━━━ TASK MATERIAL
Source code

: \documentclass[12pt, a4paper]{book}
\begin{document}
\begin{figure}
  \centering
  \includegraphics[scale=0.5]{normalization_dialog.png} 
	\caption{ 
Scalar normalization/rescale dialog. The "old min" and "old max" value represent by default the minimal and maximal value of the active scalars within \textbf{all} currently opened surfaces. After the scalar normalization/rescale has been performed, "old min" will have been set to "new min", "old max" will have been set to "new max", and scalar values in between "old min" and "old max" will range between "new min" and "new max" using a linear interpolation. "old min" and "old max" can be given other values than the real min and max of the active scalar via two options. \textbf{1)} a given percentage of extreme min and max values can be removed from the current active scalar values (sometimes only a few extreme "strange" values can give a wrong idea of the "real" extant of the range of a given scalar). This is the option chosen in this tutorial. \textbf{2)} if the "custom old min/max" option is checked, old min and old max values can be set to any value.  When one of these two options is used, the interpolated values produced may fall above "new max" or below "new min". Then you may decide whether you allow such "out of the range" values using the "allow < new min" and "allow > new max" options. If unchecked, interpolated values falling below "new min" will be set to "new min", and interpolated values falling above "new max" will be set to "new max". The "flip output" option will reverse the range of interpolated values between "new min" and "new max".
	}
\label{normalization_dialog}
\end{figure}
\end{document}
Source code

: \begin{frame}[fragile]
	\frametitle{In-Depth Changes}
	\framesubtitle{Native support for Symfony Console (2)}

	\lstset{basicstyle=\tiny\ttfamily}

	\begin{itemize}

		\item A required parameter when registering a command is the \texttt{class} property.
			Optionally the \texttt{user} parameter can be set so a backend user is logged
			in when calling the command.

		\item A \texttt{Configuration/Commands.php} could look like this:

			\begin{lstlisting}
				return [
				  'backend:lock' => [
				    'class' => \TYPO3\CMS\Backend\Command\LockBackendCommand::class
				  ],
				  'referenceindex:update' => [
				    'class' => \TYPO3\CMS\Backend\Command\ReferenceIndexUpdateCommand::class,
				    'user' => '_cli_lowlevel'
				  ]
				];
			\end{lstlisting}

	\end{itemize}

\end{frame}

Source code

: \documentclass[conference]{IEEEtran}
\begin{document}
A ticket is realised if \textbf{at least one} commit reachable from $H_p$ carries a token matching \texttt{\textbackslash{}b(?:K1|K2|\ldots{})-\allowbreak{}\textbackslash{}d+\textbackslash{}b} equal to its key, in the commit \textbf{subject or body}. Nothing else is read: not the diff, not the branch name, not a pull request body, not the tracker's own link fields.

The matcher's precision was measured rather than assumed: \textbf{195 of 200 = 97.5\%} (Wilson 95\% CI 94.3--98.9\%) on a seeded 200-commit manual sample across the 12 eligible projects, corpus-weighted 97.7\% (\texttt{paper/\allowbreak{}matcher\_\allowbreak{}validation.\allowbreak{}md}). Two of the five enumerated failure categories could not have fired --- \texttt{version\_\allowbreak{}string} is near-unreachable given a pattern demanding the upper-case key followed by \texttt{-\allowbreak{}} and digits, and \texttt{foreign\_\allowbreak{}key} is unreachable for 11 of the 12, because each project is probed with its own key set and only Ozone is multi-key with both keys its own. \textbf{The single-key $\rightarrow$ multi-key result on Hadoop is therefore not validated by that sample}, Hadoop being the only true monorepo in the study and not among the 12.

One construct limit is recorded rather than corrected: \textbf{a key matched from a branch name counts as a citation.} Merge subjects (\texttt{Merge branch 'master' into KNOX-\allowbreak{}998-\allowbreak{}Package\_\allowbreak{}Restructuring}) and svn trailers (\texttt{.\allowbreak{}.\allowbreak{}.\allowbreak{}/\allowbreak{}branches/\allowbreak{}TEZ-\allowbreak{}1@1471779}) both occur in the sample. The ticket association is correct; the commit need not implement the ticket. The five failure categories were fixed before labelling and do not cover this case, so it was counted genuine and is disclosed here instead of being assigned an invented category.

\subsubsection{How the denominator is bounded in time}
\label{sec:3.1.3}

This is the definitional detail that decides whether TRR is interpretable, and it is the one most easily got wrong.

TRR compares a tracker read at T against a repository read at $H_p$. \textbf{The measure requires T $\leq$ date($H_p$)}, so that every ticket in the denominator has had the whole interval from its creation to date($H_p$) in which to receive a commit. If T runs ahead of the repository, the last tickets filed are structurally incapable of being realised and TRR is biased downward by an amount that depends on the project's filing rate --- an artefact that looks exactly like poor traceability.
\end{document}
━━━━━━
**ASSIGNMENT:** Copy every line that includes the string "like" from the material above.

**RESULT FOR THIS EXERCISE:**
		\item A \texttt{Configuration/Commands.php} could look like this:
TRR compares a tracker read at T against a repository read at $H_p$. \textbf{The measure requires T $\leq$ date($H_p$)}, so that every ticket in the denominator has had the whole interval from its creation to date($H_p$) in which to receive a commit. If T runs ahead of the repository, the last tickets filed are structurally incapable of being realised and TRR is biased downward by an amount that depends on the project's filing rate --- an artefact that looks exactly like poor traceability.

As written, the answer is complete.